David Crosby has been through hell, but he still sings like an angel. A new documentary chronicles the survival and strength of a rock renegade

david crosby's sailboat the mayan

David Crosby has learned a lot in his eventful 77 years, but there’s one thing he can’t quite work out: how the hell he’s still alive. The two-time Rock ‘n’ Roll Hall of Famer has survived addiction, prison, heartbreak and four decades in music’s most notorious powder keg, the multi-platinum supergroup Crosby, Stills, Nash & Young. As if that’s not enough, in recent years he’s endured a litany of health problems ranging from hepatitis C and liver failure to diabetes and numerous heart attacks. A cursory read of his biography makes you wonder if he and Keith Richards have some kind of running bet. While he might not know how he’s still alive, he does know why: music. “It’s the one contribution I can make,” he tells PEOPLE. “See, it’s dark out here now. The world is not a happy place. Music’s a lifting force. Music makes things better.” In the last five years he’s put out four albums that rank among the best of his career, and a fifth is on the way. It’s a creative renaissance — ”a big burst of energy and joy” — that surprises even the artist himself. “That’s not how it’s supposed to work. You’re supposed to fade out and die!” His workload reflects a man racing the clock. “You’ve got nothing more valuable than time.
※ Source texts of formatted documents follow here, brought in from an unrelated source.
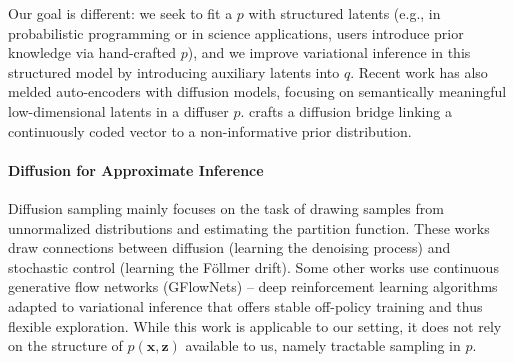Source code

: \documentclass[letterpaper]{article} %
\newcommand{\bx}{\mathbf{x}}
\newcommand{\bz}{\mathbf{z}}
\newcommand{\by}{\mathbf{y}}
\let\oldphi\phi
\renewcommand{\phi}{{\boldsymbol \oldphi}}
\begin{document}
{Our goal is different}: we seek to fit a $p$ with structured latents (e.g., in probabilistic programming or in science applications, users introduce prior knowledge via hand-crafted $p$), and we improve variational inference in this structured model by introducing auxiliary latents into $q$.
Recent work \citep{preechakul2022diffusion, zhang2022unsupervised, wang2023infodiffusion} has also melded auto-encoders with diffusion models, focusing on semantically meaningful low-dimensional latents in a diffuser $p$. 
\citet{cohen2022diffusion} crafts a diffusion bridge linking a continuously coded vector to a non-informative prior distribution.
\paragraph{Diffusion for Approximate Inference}

Diffusion sampling \cite{berner2022optimal, zhang2021path, vargas2023denoising, zhang2023diffusion, richter2023improved, sendera2024diffusion, akhound2024iterated} mainly focuses on 
the task of drawing samples from unnormalized distributions and estimating the partition function. 
These works draw connections between diffusion (learning the denoising process) and stochastic control (learning the Föllmer drift).
Some other works \cite{zhang2023diffusion, akhound2024iterated, sendera2024diffusion} use continuous generative flow networks (GFlowNets) – deep reinforcement learning algorithms adapted to variational inference that offers stable off-policy training and thus flexible exploration. 
While this work is applicable to our setting, it does not rely on the structure of $p(\bx,\bz)$ available to us, namely tractable sampling in $p$.
\end{document}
Time is the final currency. Not money, not power.”

His remarkable past and prolific present is the subject of a gripping new documentary, David Crosby: Remember My Name . Directed by A.J. Eaton, the film features Crosby in candid discussion with Academy Award-winning writer-director Cameron Crowe (the doc’s executive producer), who first met Crosby in 1974 as a 16-year-old wunderkind reporter for Rolling Stone . Crowe would recall these early days with Crosby in his mostly autobiographical 2000 film, Almost Famous . “Cameron has known me for a long time and he knows where all the bones are buried,” says Crosby. “He knows what happened because he was there. He was there in the dressing rooms and backstage with us for years. He watched me go down the tubes as a junkie. He watched me slowly climb back out of the dung pile. He asked me the hardest questions I’ve ever been asked and I answered. I did the one thing that they asked me to do to contribute to this film, which was not lie.”

The discussions are unflinchingly honest as Crosby faces his own mortality and speaks of mistreating himself and others. “If they’re doing a documentary on you, I want to know what matters to you. I want to know what you’re afraid of. I want to know what you care about. I want to know who you love. I want to know what you want to make better. I want to know inside stuff. That’s what I think a documentary should be: an opening of the human being you’re trying to learn about, so that you get to see who they are.” Though it’s hard to convey a life, especially one as full as his, in 95 minutes, Remember My Name does a damn good job.

The most affecting moments concern his estranged CSNY bandmates, none of whom are currently speaking to him. This most recent schism was triggered, in part, by a much regretted 2014 comment Crosby made about Neil Young’s then-girlfriend, now-wife, Daryl Hannah. It’s far from the first time the guys have been at odds, but relations have remained chilly (or non-existent) for the last several years and many fans wonder if the group really is done for good. Though Crosby says it wasn’t his explicit intent, Remember My Name registers as a very heartfelt mea culpa to his estranged musical brothers. The result is unforgettable, and even a little jarring. To be blunt, it’s rare to see a major cultural figure so publicly own their s—. And, dear reader, there’s a lot of s—. “I’m trying to be honest,” he explains. “I know what I am and I know that I’m difficult to deal with, and I know that I have certainly offended many people. I am opinionated and sometimes I may possibly shoot my mouth off. So I’ve heard — it’s a rumor.” A puckish smirk spreads across his still-cherubic face, betraying his well documented mischievous side. “I get in trouble, but I’m happy about myself now.”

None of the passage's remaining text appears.